Еще один удар по личной собственности граждан нанесла коллективизация. Можно понять конфискацию имущества, нажитого за счет наемной рабочей силы, хотя с 20-х гг. это разрешалось нашими законами с некоторыми оговорками. А чем можно оправдать конфискацию имущества у таких крестьян, как, скажем, шолоховский Тит Бородин из «Поднятой целины»? Раскулачивание было сплошным беззаконием, а для части крестьян и прямым грабежом средь бела дня.
Малоприятные для граждан игры государства с их личной собственностью продолжались и позже. Вспомним, как вырубались фруктовые сады по всей стране под давлением непосильного налога, как выводился домашний скот из крестьянского подворья. А сколько раз менялась позиция государства относительно того, сколько можно держать крестьянину овец и коз? То разрешали иметь трех коз и двух овец, то четырех овец и одну козу. И каждый раз хозяину приходилось без надобности прирезать лишних, чтобы не выйти за пределы нормы.
Не лучше было отношение к личной собственности горожан. То местные бюрократы преследовали владельцев теплиц, то милиция гонялась за бабулями, пытавшимися продавать выращенные ими цветы и яблоки. Ввели строгости для членов садовых кооперативов! садовый домик — поставь, а печку — не смей, баню — ни-ни! Невозможно перечислить все формы покушения на личную собственность граждан в городе и деревне.

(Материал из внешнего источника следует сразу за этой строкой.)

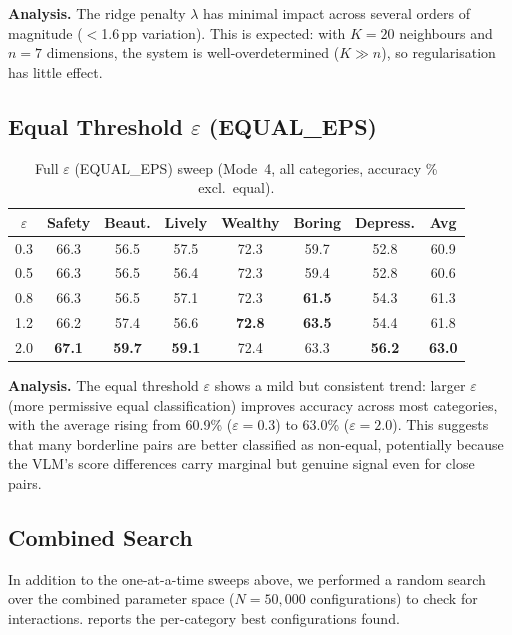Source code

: \documentclass[runningheads]{llncs}
\begin{document}
\noindent\textbf{Analysis.}
The ridge penalty $\lambda$ has minimal impact across several orders of magnitude ($<$1.6\,pp variation).
This is expected: with $K{=}20$ neighbours and $n{=}7$ dimensions, the system is well-overdetermined ($K \gg n$), so regularisation has little effect.

\subsection{Equal Threshold $\varepsilon$ (EQUAL\_EPS)}

\begin{table}[ht]
\centering
\caption{Full $\varepsilon$ (EQUAL\_EPS) sweep (Mode~4, all categories, accuracy \% excl.\ equal).}
\label{tab:eps_sweep}
\small
\setlength{\tabcolsep}{4pt}
\begin{tabular}{ccccccc|c}
\toprule
$\varepsilon$ & Safety & Beaut. & Lively & Wealthy & Boring & Depress. & Avg \\
\midrule
0.3 & 66.3 & 56.5 & 57.5 & 72.3 & 59.7 & 52.8 & 60.9 \\
0.5 & 66.3 & 56.5 & 56.4 & 72.3 & 59.4 & 52.8 & 60.6 \\
0.8 & 66.3 & 56.5 & 57.1 & 72.3 & \textbf{61.5} & 54.3 & 61.3 \\
1.2 & 66.2 & 57.4 & 56.6 & \textbf{72.8} & \textbf{63.5} & 54.4 & 61.8 \\
2.0 & \textbf{67.1} & \textbf{59.7} & \textbf{59.1} & 72.4 & 63.3 & \textbf{56.2} & \textbf{63.0} \\
\bottomrule
\end{tabular}
\end{table}

\noindent\textbf{Analysis.}
The equal threshold $\varepsilon$ shows a mild but consistent trend: larger $\varepsilon$ (more permissive equal classification) improves accuracy across most categories, with the average rising from 60.9\% ($\varepsilon{=}0.3$) to 63.0\% ($\varepsilon{=}2.0$).
This suggests that many borderline pairs are better classified as non-equal, potentially because the VLM's score differences carry marginal but genuine signal even for close pairs.

\subsection{Combined Search}

In addition to the one-at-a-time sweeps above, we performed a random search over the combined parameter space ($N{=}50{,}000$ configurations) to check for interactions.
 reports the per-category best configurations found.
\end{document}

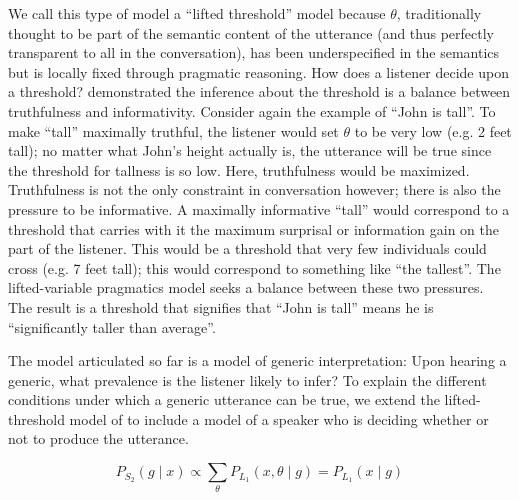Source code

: \documentclass[10pt,letterpaper]{article}
\begin{document}
We call this type of model a ``lifted threshold'' model because $\theta$, traditionally thought to be part of the semantic content of the utterance (and thus perfectly transparent to all in the conversation), has been underspecified in the semantics but is locally fixed through pragmatic reasoning.
 How does a listener decide upon a threshold?  demonstrated the inference about the threshold is a balance between truthfulness and informativity. Consider again the example of ``John is tall''. To make ``tall'' maximally truthful, the listener would set $\theta$ to be very low (e.g. 2 feet tall); no matter what John's height actually is, the utterance will be true since the threshold for tallness is so low. Here, truthfulness would be maximized. 
 Truthfulness is not the only constraint in conversation however; there is also the pressure to be informative. 
 A maximally informative ``tall'' would correspond to a threshold that carries with it the maximum surprisal or information gain on the part of the listener. 
 This would be a threshold that very few individuals could cross (e.g. 7 feet tall); this would correspond to something like ``the tallest''. 
 The lifted-variable pragmatics model seeks a balance between these two pressures. 
 The result is a threshold that signifies that ``John is tall'' means he is ``significantly taller than average''.
 
% 
The model articulated so far is a model of generic interpretation: Upon hearing a generic, what prevalence is the listener likely to infer? 
To explain the different conditions under which a generic utterance can be true, we extend the lifted-threshold model of  to include a model of a speaker who is deciding whether or not to produce the utterance. 

\begin{equation} 
P_{S_{2}}(g \mid x) \propto  \sum_{\theta} P_{L_{1}}(x , \theta \mid g) =  P_{L_{1}}(x \mid g)
\label{eq:S2}
\end{equation}
\end{document}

Главное ясно: государство не очень почтительно относилось к личной собственности граждан. До августа 1932 г. за хищение личной и государственной собственности закон предусматривал одинаковые уголовные наказания, но потом за хищение государственного имущества наказание было многократно ужесточено вплоть до применения высшей меры. Эта разница в подходе, хотя и несколько смягченная, действует и сегодня.